Alastair Cook of England has fantastic cumulative average of 55+ on the pitches of Australia. There is a dip towards the end, but we cannot predict whether it would have continued. AN Cook is followed by Tendulkar who has a steady average of 50+ runs, after which there is Viv Richards.

relativeBatsmanCumulativeAvgRuns(frames,names)

#With respect to cumulative or relative strike rate Viv Richards is a class apart.He seems to really
#tear into bowlers. David Gower has an excellent strike rate and is followed by Tendulkar
relativeBatsmanSR(frames,names)

relativeBatsmanCumulativeStrikeRate(frames,names)

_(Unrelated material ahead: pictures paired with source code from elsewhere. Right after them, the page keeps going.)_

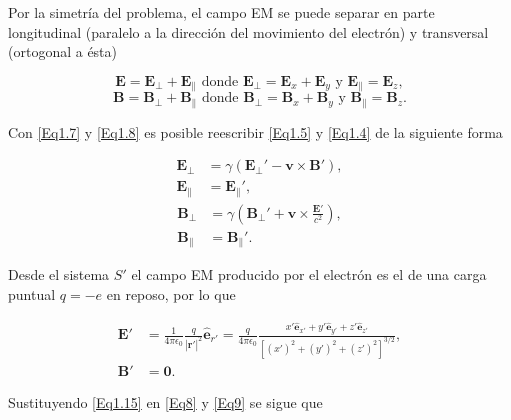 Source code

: \documentclass[a4paper,10pt]{article}
\begin{document}
Por la simetría del problema, el campo EM se puede separar en parte longitudinal (paralelo a la dirección del movimiento del electrón) y transversal (ortogonal a ésta)

\begin{equation}
\textbf{E}				=\textbf{E}_{\bot}+\textbf{E}_{\|}	\text{	donde	}
\textbf{E}_{\bot}	=\textbf{E}_x+\textbf{E}_y				\text{	y	}
\textbf{E}_{\|}		=\textbf{E}_z,
\label{Eq1.7}
\end{equation}
\begin{equation}
\textbf{B}				=\textbf{B}_{\bot}+\textbf{B}_{\|}	\text{	donde	}
\textbf{B}_{\bot}	=\textbf{B}_x+\textbf{B}_y				\text{	y	}
\textbf{B}_{\|}		=\textbf{B}_z.
\label{Eq1.8}
\end{equation}

Con \eqref{Eq1.7} y \eqref{Eq1.8} es posible reescribir \eqref{Eq1.5} y \eqref{Eq1.4} de la siguiente forma

\begin{subequations}
\begin{align}
\textbf{E}_{\bot}	&=\gamma(\textbf{E}_{\bot}'-\textbf{v}\times\textbf{B}'), \\
\textbf{E}_{\|}		&=\textbf{E}_{\|}',
\end{align}
\label{Eq1.9}
\end{subequations}
\begin{subequations}
\begin{align}
\textbf{B}_{\bot}	&=\gamma(\textbf{B}_{\bot}'+\textbf{v}\times\frac{\textbf{E}'}{c^2}),	\\
\textbf{B}_{\|}		&=\textbf{B}_{\|}'.
\end{align}
\label{Eq1.10}
\end{subequations}

Desde el sistema $S'$ el campo EM producido por el electrón es el de una carga puntual $q=-e$ en reposo, por lo que

\begin{subequations}
\begin{align}
\textbf{E}'		&=\frac{1}{4\pi \epsilon_0}\frac{q}{|\textbf{r} '|^2}\hat{\textbf{e}}_{r'}=\frac{q}{4\pi \epsilon_0}\frac{x'\hat{\textbf{e}}_{x'}+y'\hat{\textbf{e}}_{y'}+z'\hat{\textbf{e}}_{z'}}{[(x')^2+(y')^2+(z')^2]^{3/2}}, \\
\textbf{B}'		&=\textbf{0}.
\end{align}
\label{Eq1.11}
\end{subequations}

Sustituyendo \eqref{Eq1.15} en \eqref{Eq8} y \eqref{Eq9} se sigue que
\end{document}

# 4. Relative performances of international batsmen against India in India

While England & Australia are famous for bouncy tracks with swing, Indian pitches are renowed for being extraordinary turners. Also India has always thrown up world class spinners, from the spin quartet of BS Chandraskehar, Bishen Singh Bedi, EAS Prasanna, S Venkatraghavan, to the times of dangerous Anil Kumble, and now to the more recent Ravichander Ashwon and Harbhajan Singh.

A batsmen who can score runs in India against Indian spinners has to be really adept in handling all kinds of spin.

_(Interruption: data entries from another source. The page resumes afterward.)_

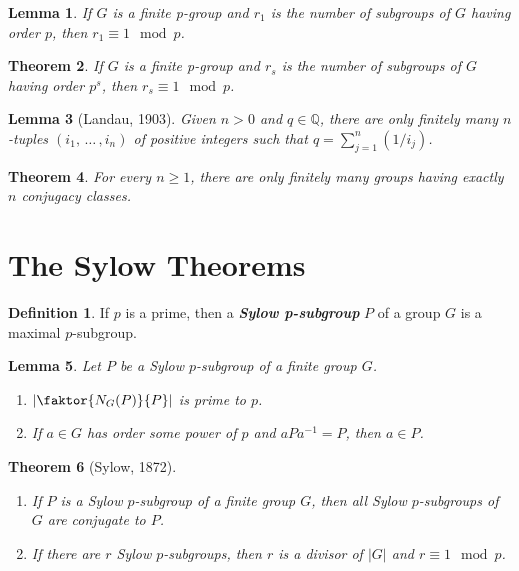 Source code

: \documentclass[12pt]{report}
\newtheorem{theorem}{Theorem}[chapter]
\newtheorem{lemma}[theorem]{Lemma}
\theoremstyle{definition}
\newtheorem*{definition}{Definition}
\newcommand{\term}[1]{\textbf{\textit{#1}}}
\begin{document}
\begin{lemma}
	If $G$ is a finite p-group and $r_1$ is the number of subgroups of $G$ having order $p$, then $r_1\equiv 1\mod p$.
\end{lemma}

\begin{theorem}
	If $G$ is a finite p-group and $r_s$ is the number of subgroups of $G$ having order $p^s$, then $r_s\equiv 1\mod p$.
\end{theorem}

\begin{lemma}[Landau, 1903]
	Given $n>0$ and $q\in\mathbb{Q}$, there are only finitely many $n$-tuples $(i_1,\,\ldots\,,i_n)$ of positive integers such that $q=\sum_{j=1}^n (1/i_j)$.
\end{lemma}

\begin{theorem}
	For every $n\geq 1$, there are only finitely many groups having exactly $n$ conjugacy classes.
\end{theorem}

\section{The Sylow Theorems}
\begin{definition}
	If $p$ is a prime, then a \term{Sylow p-subgroup} $P$ of a group $G$ is a maximal $p$-subgroup.
\end{definition}

\begin{lemma}
	Let $P$ be a Sylow $p$-subgroup of a finite group $G$.
	\begin{enumerate}
		\item $\left|\faktor{N_G(P)}{P}\right|$ is prime to $p$.
		\item If $a\in G$ has order some power of $p$ and $aPa^{-1}=P$, then $a\in P$.
	\end{enumerate}
\end{lemma}

\begin{theorem}[Sylow, 1872]
	\quad
	\begin{enumerate}
		\item If $P$ is a Sylow $p$-subgroup of a finite group $G$, then all Sylow $p$-subgroups of $G$ are conjugate to $P$.
		\item If there are $r$ Sylow $p$-subgroups, then $r$ is a divisor of $|G|$ and $r\equiv 1\mod p$.
	\end{enumerate}
\end{theorem}
\end{document}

While Clive Lloyd & Alvin Kallicharan had the best performance against India, they have not been included as ESPN Cricinfo had many of the columns missing.

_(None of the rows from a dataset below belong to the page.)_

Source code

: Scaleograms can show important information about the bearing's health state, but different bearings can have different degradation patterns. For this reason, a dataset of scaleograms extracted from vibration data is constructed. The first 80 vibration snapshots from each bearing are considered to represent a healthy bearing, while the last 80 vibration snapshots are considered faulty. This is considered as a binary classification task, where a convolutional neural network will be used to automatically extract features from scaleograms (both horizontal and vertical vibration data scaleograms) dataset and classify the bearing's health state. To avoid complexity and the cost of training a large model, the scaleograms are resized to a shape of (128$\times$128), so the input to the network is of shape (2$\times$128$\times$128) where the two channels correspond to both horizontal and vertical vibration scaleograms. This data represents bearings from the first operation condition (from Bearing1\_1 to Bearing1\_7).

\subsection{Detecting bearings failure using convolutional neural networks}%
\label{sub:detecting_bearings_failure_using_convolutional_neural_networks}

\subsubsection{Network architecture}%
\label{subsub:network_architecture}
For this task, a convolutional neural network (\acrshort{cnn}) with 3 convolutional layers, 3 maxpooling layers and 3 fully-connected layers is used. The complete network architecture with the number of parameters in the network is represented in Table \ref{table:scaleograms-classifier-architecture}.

So I chose the following international players for the analysis against India

1. Hashim Amla (South Africa)
2. Alastair Cook (England)
3. Matthew Hayden (Australia)
4. Viv Richards (West Indies)
frames <- list("./data/amlaVsIndInInd.csv","./data/ancookVsIndInInd.csv","./data/mhaydenVsIndInInd.csv",
"./data/vrichardsVsIndInInd.csv")
names <- list("H Amla","AN Cook","M Hayden","Viv Riachards")

Excluding Clive Lloyd & Alvin Kallicharan the next best performer against India is Hashim Amla,followed by Alastair Cook, Viv Richards.

relativeBatsmanCumulativeAvgRuns(frames,names)

#With respect to strike rate, there is no contest when Viv Richards is around. He is clearly the best
#striker of the ball regardless of whether it is the pacy wickets of
#Australia/England or the spinning tracks of the subcontinent. After
#Viv Richards, Hayden and Alastair Cook have good cumulative strike rates
#in India
relativeBatsmanSR(frames,names)

relativeBatsmanCumulativeStrikeRate(frames,names)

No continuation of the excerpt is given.